Methods: Forty-two college basketball players performed three trials of the CoDS and 505 tests for each leg, with the fastest performance used for the final analysis. Single leg countermovement jumps, lateral jumps, broad jumps, and drop jumps were also performed for both legs. The dominant (D) limb was defined as the side that performs better, while the non-dominant (ND) limb was the opposite. Paired-sample t-tests were conducted to compare differences in D and ND across all performances. The Kappa coefficient was used to assess consistency in asymmetry direction. Spearman’s ρ correlations were applied to examine relationships between normally and non-normally distributed performance and inter-limb asymmetry data.

Results: Significant differences were found in CoDS (Asymmetry Score = 3.66 ± 2.74, ES = 0.49, p < 0.01) and 505 (Asymmetry Score = 2.54 ± 2.28, ES = 0.34, p < 0.01) performance between D and ND limbs. However, there was no significant correlation between the asymmetry scores in CoDS and 505 (p > 0.05). The Kappa coefficients between CoDS, 505 and single leg jump tests showed poor to slight agreement (Kappa range from −0.07–0.22) regarding asymmetry direction.

Conclusion: These results suggest that practitioners should specialize in assessing CoD asymmetry in both forward-backward and lateral movement performance through 505 and and CODS test.

1 Introduction

Basketball is a sport that highly relies on multidirectional movement capabilities (Stojanović et al., 2018). During a game, athletes frequently perform rapid changes of direction (CoD), lateral movements, jumps, accelerations, and decelerations (Taylor et al., 2017), placing high demands on the balanced development and coordination of both limbs (Ding et al., 2024). For example, players must respond quickly to offensive moves by shuffling laterally (Lyu et al., 2025b), allowing them to defend effectively and gain a subsequent advantage (Leidersdorf et al., 2022). Inter-limb asymmetry refers to the differences between an individual’s left and right limbs in terms of strength, flexibility, range of motion, coordination, or other motor abilities (Bishop et al., 2023). This asymmetry often manifests as superior function or performance in one limb over the other, potentially resulting in imbalanced movement patterns during athletic activities (Maloney, 2019). For instance, some athletes may favor one limb when jumping, changing direction, or running, which could impact overall performance (Bishop et al., 2018a). Therefore, assessing inter-limb asymmetry in various performance metrics is crucial to ensure that athletes maintain optimal performance on the court (Bishop et al., 2018b; Loturco et al., 2019).

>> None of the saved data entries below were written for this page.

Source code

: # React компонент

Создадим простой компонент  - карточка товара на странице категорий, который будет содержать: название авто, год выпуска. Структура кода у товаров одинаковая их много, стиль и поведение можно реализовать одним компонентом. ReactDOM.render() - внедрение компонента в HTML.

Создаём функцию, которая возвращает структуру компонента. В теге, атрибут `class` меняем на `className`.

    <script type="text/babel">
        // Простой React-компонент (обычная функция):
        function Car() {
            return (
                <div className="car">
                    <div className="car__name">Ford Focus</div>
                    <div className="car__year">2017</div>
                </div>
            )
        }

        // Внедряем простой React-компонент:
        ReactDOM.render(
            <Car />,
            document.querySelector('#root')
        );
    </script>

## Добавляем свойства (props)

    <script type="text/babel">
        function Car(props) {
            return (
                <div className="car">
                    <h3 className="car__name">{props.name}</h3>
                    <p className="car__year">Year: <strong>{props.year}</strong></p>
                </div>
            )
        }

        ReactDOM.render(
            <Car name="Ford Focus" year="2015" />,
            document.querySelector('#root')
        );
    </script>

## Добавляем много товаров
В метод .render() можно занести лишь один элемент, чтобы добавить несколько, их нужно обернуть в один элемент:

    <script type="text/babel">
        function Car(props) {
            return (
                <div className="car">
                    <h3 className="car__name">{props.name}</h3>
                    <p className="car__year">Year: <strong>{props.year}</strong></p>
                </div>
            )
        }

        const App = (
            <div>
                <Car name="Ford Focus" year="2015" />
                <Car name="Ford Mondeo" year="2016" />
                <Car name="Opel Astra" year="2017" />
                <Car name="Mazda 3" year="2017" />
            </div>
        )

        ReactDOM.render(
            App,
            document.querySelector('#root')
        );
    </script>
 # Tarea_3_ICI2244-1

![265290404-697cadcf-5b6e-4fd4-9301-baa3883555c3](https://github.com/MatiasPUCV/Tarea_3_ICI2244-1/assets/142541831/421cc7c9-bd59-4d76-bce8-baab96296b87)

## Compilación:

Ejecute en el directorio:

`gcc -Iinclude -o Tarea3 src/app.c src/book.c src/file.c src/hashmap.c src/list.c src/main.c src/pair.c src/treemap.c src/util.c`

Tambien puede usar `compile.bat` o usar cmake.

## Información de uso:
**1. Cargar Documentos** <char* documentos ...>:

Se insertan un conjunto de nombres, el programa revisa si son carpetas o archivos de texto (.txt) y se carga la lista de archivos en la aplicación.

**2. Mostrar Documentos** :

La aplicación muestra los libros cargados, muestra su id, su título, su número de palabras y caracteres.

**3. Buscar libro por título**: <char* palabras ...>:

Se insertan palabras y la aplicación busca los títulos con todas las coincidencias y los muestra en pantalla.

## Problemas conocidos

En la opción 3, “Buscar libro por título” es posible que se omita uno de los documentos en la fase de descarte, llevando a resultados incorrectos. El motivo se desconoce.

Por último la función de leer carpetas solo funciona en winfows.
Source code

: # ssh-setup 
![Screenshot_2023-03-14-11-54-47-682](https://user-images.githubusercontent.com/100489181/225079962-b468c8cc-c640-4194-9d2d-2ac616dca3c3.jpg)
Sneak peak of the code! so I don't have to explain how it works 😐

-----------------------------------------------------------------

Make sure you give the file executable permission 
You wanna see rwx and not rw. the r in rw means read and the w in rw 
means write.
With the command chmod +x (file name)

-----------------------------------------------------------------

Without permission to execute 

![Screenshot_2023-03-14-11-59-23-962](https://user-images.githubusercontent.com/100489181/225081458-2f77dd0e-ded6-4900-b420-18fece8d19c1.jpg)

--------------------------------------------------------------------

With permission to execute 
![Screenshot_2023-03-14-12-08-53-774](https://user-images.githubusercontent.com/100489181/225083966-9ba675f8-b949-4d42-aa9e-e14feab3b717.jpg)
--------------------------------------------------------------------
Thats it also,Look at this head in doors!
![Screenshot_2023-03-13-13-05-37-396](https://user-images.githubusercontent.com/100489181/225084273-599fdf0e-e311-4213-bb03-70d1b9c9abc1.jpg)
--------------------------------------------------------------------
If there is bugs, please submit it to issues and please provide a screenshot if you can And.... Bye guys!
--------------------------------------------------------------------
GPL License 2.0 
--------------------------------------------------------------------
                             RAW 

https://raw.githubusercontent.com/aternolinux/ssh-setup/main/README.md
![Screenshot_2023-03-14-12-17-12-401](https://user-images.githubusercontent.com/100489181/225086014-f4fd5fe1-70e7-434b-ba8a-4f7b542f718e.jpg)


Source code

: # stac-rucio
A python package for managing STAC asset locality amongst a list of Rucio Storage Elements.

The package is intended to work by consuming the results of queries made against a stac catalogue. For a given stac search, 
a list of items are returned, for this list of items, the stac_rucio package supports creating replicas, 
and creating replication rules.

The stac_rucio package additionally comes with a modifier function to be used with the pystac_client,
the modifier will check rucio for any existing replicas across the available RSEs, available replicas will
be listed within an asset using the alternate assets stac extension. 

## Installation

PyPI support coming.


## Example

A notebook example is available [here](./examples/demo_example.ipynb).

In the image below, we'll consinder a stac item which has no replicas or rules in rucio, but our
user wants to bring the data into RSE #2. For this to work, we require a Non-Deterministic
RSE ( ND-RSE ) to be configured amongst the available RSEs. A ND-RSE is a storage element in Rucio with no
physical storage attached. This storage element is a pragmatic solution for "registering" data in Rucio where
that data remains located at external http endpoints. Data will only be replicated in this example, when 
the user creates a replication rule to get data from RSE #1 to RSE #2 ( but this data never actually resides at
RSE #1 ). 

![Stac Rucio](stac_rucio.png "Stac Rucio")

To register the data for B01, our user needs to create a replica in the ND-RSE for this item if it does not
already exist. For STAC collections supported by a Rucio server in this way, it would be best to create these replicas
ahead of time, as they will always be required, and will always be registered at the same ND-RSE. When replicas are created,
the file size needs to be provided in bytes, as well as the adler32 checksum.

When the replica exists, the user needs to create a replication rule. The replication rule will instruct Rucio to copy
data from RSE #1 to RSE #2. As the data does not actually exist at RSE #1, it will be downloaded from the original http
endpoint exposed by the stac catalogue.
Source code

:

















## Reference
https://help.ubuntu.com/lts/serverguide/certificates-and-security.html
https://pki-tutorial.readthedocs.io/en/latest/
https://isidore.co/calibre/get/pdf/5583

CoD performance is crucial for basketball players, as it directly impacts their agility, reaction speed, and overall performance on the court (Klusemann et al., 2013). Previous studies have examined 505 CoD performance in athletes and analyzed inter-limb asymmetry in 505 performance, which indicated that the 505 CoD asymmetry score ranged 2.60% – 3.27% in different sessions, which indicates the presence of interlimb asymmetry in athletes’ CoD ability in the forward and backward directions (11). However, the full distance and movement pattern of the 505 test may not entirely align with the actual demands of basketball sport, where players frequently engage in extensive lateral movement. As noted by Mohr and Federolf, athletes performing lateral movement execute actions such as shuffling, 180° CoD, and side-cutting maneuvers (Mohr and Federolf, 2022), with basketball players often completing lateral movements using a shuffling technique (Leidersdorf et al., 2022). Additionally, a systematic review by Taylor et al. on movement patterns in team sports found that basketball players perform up to 450 lateral movements per game (Taylor et al., 2017). Consequently, assessing CoD ability and asymmetry in lateral movements among basketball players is essential for comprehensively understanding their specific skills, as CoD ability may underpin movement proficiency and defensive ability. Previous studies have used various lateral shuffle tests, such as the submaximal lateral shuffle test and lateral side-step tests (McCormick et al., 2016; Maurus et al., 2019), but these tests are primarily aimed at measuring the maximum speed of lateral shuffle movements and do not reflect CoD ability during lateral movements. Given the widespread use of the 505 test in CoD assessments (Nimphius et al., 2016; Balsalobre-Fernández et al., 2019; Bishop et al., 2022b), it may be worth exploring whether the principles of the 505 test could be applied to measure CoD performance in lateral movements.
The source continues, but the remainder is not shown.